To some extent, I am usually not the first person to bring up past statements/stances made by someone and actively use it against them in the future. In politics, this often leads down a slippery slope and nearly everyone, no matter how good or bad, has said something wrong in the past. But it is clear from RFK’s history that his vaccine skepticism goes beyond a passing comment made on a podcast and is instead a core belief that he has committed much time towards. This makes him less sincere in my eyes about his newfound commitment to not ban vaccines.

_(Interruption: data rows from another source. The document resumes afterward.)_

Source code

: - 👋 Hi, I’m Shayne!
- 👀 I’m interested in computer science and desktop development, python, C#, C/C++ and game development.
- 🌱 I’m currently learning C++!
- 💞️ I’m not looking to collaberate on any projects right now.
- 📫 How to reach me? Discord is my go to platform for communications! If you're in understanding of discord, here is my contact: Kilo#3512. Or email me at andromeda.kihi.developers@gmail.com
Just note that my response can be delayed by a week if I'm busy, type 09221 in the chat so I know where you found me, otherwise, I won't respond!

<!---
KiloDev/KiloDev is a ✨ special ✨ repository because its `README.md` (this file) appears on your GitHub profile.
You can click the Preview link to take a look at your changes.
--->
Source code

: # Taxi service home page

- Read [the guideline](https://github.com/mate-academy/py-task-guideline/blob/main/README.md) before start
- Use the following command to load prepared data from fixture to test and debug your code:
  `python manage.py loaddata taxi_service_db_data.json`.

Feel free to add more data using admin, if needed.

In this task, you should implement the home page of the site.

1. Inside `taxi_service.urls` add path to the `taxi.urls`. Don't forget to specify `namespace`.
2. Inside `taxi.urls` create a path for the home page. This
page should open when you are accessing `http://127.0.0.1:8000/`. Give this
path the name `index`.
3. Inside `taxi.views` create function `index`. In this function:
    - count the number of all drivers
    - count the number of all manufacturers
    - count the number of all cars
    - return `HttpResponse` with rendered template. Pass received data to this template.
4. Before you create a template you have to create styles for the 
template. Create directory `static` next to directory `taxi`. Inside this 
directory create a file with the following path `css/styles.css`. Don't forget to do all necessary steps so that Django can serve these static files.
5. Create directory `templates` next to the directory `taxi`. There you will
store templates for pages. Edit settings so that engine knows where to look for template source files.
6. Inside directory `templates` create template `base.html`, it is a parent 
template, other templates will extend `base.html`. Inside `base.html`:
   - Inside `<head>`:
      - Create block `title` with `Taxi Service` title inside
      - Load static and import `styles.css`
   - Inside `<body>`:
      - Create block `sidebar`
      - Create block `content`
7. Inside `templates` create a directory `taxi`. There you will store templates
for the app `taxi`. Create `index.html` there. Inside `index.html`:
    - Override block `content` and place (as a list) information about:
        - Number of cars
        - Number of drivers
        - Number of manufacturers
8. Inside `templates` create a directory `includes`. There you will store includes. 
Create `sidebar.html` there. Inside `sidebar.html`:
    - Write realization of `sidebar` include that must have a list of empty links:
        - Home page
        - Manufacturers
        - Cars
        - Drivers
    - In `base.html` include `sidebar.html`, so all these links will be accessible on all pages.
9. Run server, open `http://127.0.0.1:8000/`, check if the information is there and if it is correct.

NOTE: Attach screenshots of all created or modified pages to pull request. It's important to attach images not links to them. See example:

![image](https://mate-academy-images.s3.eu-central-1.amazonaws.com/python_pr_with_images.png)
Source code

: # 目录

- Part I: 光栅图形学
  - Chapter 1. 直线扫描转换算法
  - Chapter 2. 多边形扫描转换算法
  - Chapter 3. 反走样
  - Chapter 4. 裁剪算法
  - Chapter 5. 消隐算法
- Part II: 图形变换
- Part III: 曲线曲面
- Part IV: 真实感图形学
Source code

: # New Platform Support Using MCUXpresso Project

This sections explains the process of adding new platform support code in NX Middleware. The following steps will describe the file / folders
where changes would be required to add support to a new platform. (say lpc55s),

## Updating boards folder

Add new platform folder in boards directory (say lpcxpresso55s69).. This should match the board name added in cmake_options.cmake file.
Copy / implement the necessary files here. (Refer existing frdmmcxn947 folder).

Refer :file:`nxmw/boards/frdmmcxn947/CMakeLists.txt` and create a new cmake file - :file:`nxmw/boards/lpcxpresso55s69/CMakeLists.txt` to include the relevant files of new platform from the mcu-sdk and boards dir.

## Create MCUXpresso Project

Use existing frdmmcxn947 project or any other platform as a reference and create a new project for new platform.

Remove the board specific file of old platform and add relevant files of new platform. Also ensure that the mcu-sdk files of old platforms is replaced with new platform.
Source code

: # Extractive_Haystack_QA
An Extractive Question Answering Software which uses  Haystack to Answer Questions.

Some have mentioned that the HHS itself does not make vaccine recommendations - they are done by CDC’s expert panel ACIP. However, vaccination rates have plummeted in the post-pandemic era and more Americans are skeptical of vaccines than ever in the recent past. Throughout the pandemic, the US government’s imperfect messaging surrounding the COVID vaccine’s benefits and risks (i.e myocarditis in young men), flawed translation of evidence to policy decisions, and politicization were the likely catalysts. We need a leader now more than ever who is and has always been firm on the stance of vaccines.

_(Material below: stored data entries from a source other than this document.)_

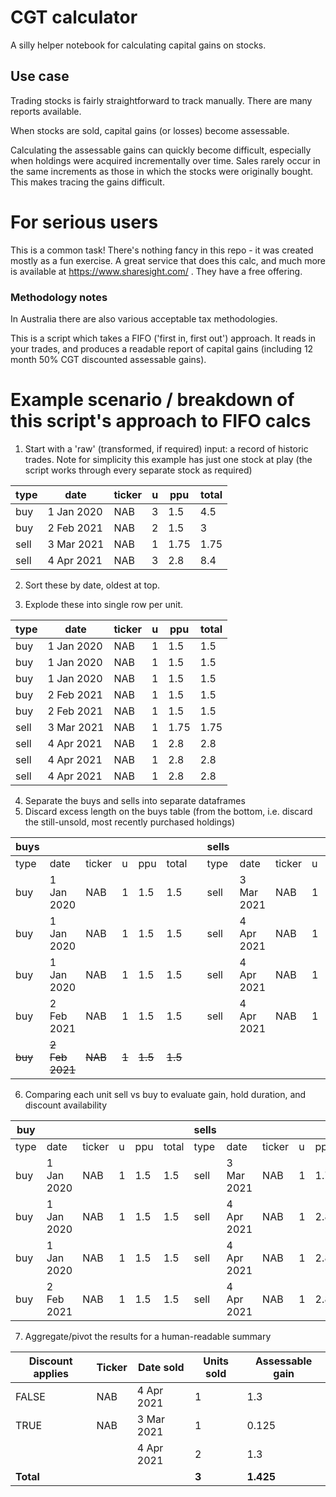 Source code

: # CGT calculator

A silly helper notebook for calculating capital gains on stocks.

## Use case

Trading stocks is fairly straightforward to track manually. There are many reports available.

When stocks are sold, capital gains (or losses) become assessable.

Calculating the assessable gains can quickly become difficult, especially when holdings were acquired incrementally over time. Sales rarely occur in the same increments as those in which the stocks were originally bought. This makes tracing the gains difficult.

# For serious users

This is a common task! There's nothing fancy in this repo - it was created mostly as a fun exercise. A great service that does this calc, and much more is available at https://www.sharesight.com/ . They have a free offering.

### Methodology notes

In Australia there are also various acceptable tax methodologies.

This is a script which takes a FIFO ('first in, first out') approach. It reads in your trades, and produces a readable report of capital gains (including 12 month 50% CGT discounted assessable gains). 

# Example scenario / breakdown of this script's approach to FIFO calcs

1. Start with a 'raw' (transformed, if required) input: a record of historic trades. Note for simplicity this example has just one stock at play (the script works through every separate stock as required)

| type | date        | ticker | u  | ppu  | total |
| ---- | ----------- | ------ | -- | ---- | ----- |
| buy  | 1 Jan 2020  | NAB    | 3  | 1.5  | 4.5   |
| buy  | 2 Feb 2021  | NAB    | 2  | 1.5  | 3     |
| sell | 3 Mar 2021  | NAB    | 1  | 1.75 | 1.75  |
| sell | 4 Apr 2021  | NAB    | 3  | 2.8  | 8.4   |

2. Sort these by date, oldest at top.

3. Explode these into single row per unit.

| type | date       | ticker | u | ppu  | total |
| ---- | ---------- | ------ | - | ---- | ----- |
| buy  | 1 Jan 2020 | NAB    | 1 | 1.5  | 1.5   |
| buy  | 1 Jan 2020 | NAB    | 1 | 1.5  | 1.5   |
| buy  | 1 Jan 2020 | NAB    | 1 | 1.5  | 1.5   |
| buy  | 2 Feb 2021 | NAB    | 1 | 1.5  | 1.5   |
| buy  | 2 Feb 2021 | NAB    | 1 | 1.5  | 1.5   |
| sell | 3 Mar 2021 | NAB    | 1 | 1.75 | 1.75  |
| sell | 4 Apr 2021 | NAB    | 1 | 2.8  | 2.8   |
| sell | 4 Apr 2021 | NAB    | 1 | 2.8  | 2.8   |
| sell | 4 Apr 2021 | NAB    | 1 | 2.8  | 2.8   |

4. Separate the buys and sells into separate dataframes
5. Discard excess length on the buys table (from the bottom, i.e. discard the still-unsold, most recently purchased holdings)

| buys |||||| |sells||||||
| ---- | ---------- | ------ | --- | --- | ----- | --- | ---- | ---------- | ------ | --- | ---- | ----- |
| type | date       | ticker | u   | ppu | total |     | type | date       | ticker | u   | ppu  | total |
| buy  | 1 Jan 2020 | NAB    | 1   | 1.5 | 1.5   |     | sell | 3 Mar 2021 | NAB    | 1   | 1.75 | 1.75  |
| buy  | 1 Jan 2020 | NAB    | 1   | 1.5 | 1.5   |     | sell | 4 Apr 2021 | NAB    | 1   | 2.8  | 2.8   |
| buy  | 1 Jan 2020 | NAB    | 1   | 1.5 | 1.5   |     | sell | 4 Apr 2021 | NAB    | 1   | 2.8  | 2.8   |
| buy  | 2 Feb 2021 | NAB    | 1   | 1.5 | 1.5   |     | sell | 4 Apr 2021 | NAB    | 1   | 2.8  | 2.8   |
| ~~buy~~  | ~~2 Feb 2021~~ | ~~NAB~~    | ~~1~~   | ~~1.5~~ | ~~1.5~~   |     |      |            |        |     |      |       |


6. Comparing each unit sell vs buy to evaluate gain, hold duration, and discount availability

| buy  |||||| sells |||||||||
| ---- | ---------- | ------ | --- | --- | ----- | ----- | ---------- | ------ | --- | ---- | ----- | -------------- | --------------------- | -------------------- | 
| type | date       | ticker | u   | ppu | total | type  | date       | ticker | u   | ppu  | total | **gain\_loss** | **12month\_discount** | **assessable\_gain** |
| buy  | 1 Jan 2020 | NAB    | 1   | 1.5 | 1.5   | sell  | 3 Mar 2021 | NAB    | 1   | 1.75 | 1.75  | **0.25**       | **TRUE**              | **0.125**            |
| buy  | 1 Jan 2020 | NAB    | 1   | 1.5 | 1.5   | sell  | 4 Apr 2021 | NAB    | 1   | 2.8  | 2.8   | **1.3**        | **TRUE**              | **0.65**             |
| buy  | 1 Jan 2020 | NAB    | 1   | 1.5 | 1.5   | sell  | 4 Apr 2021 | NAB    | 1   | 2.8  | 2.8   | **1.3**        | **TRUE**              | **0.65**             |
| buy  | 2 Feb 2021 | NAB    | 1   | 1.5 | 1.5   | sell  | 4 Apr 2021 | NAB    | 1   | 2.8  | 2.8   | **1.3**        | **FALSE**             | **1.3**              |

7. Aggregate/pivot the results for a human-readable summary

| Discount applies | Ticker | Date sold  | Units sold | Assessable gain |
| ---------------- | ------ | ---------- | ---------- | --------------- |
| FALSE            | NAB    | 4 Apr 2021 | 1          | 1.3             |
| TRUE             | NAB    | 3 Mar 2021 | 1          | 0.125           |
|                  |        | 4 Apr 2021 | 2          | 1.3             |
| **Total** ||| **3**          | **1.425**           |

To the lay on-the-fence skeptic with a new child approaching 1 year of age and will be due to get MMR dose #1, what message are we saying by installing RFK to this position? This will only serve to introduce more needless controversy and will be a step backwards for public health.

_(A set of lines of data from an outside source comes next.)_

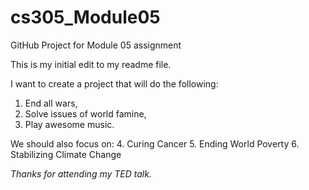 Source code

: # cs305_Module05
GitHub Project for Module 05 assignment

This is my initial edit to my readme file. 

I want to create a project that will do the following:
1.  End all wars,
2.  Solve issues of world famine,
3.  Play awesome music.

We should also focus on:
4. Curing Cancer
5. Ending World Poverty
6. Stabilizing Climate Change

*Thanks for attending my TED talk.* 
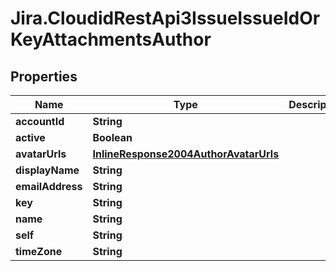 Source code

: # Jira.CloudidRestApi3IssueIssueIdOrKeyAttachmentsAuthor

## Properties

Name | Type | Description | Notes
------------ | ------------- | ------------- | -------------
**accountId** | **String** |  | 
**active** | **Boolean** |  | 
**avatarUrls** | [**InlineResponse2004AuthorAvatarUrls**](InlineResponse2004AuthorAvatarUrls.md) |  | 
**displayName** | **String** |  | 
**emailAddress** | **String** |  | 
**key** | **String** |  | 
**name** | **String** |  | 
**self** | **String** |  | 
**timeZone** | **String** |  |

RFK has also shared similar fringe theories regarding Wi-Fi causing cancer, HIV not really causing AIDS, COVID being engineered to target certain ethnic groups, and denying the germ theory of disease. Some of these questions were answered decades, and in the last instance, more than a century ago. His denial of almost the basics of science make me question if the good views I mentioned above were a product of thoughtful evaluation of our healthcare system or simply conspiracist spitballing as these extreme views seem to be. A broken clock is right twice a day right?
In politics, optics do matter. Cabinet-level positions are as symbolic as they are legally influential. Although HHS secretaries historically have not been scientists or physicians, given the nature of the position, the bare minimum should be to at least believe in good science that has been validated extensively for years. I liken this to if we were to nominate a flat-earther to run NASA.
My Final Thoughts
By the end of the hearing, I got the sense that RFK is trying to brand himself as this anti-corporate “disruptor” that we need in order to “tear down the walls” and enact sweeping reform to fix our absolutely failed healthcare system. I saw some parallels between this and the brand created by Trump in 2016 - an unabashed outsider who would “drain the swamp” and fight for the common man who had been failed by government institutions for decades.
But while I feel that he is certainly passionate about several key issues that plague our healthcare system, I fear that his personal record and extreme views may tear down too many walls and turn the nation away from the science that does work. This would ultimately make our crumbling trust in public health even worse and defeat the purpose of RFK’s own stated mandate. As a result, I cannot support his candidacy for HHS.
Does that mean there is zero place for him in the Trump Administration? Probably not - he certainly seeks to be rewarded for his big endorsement in the 2024 campaign. Perhaps a position in the Department of Agriculture fighting Big Food would be better suited for him. It is lower stakes than HHS and would limit his influence to areas where his views are more sensible. But maybe that is a topic for another post.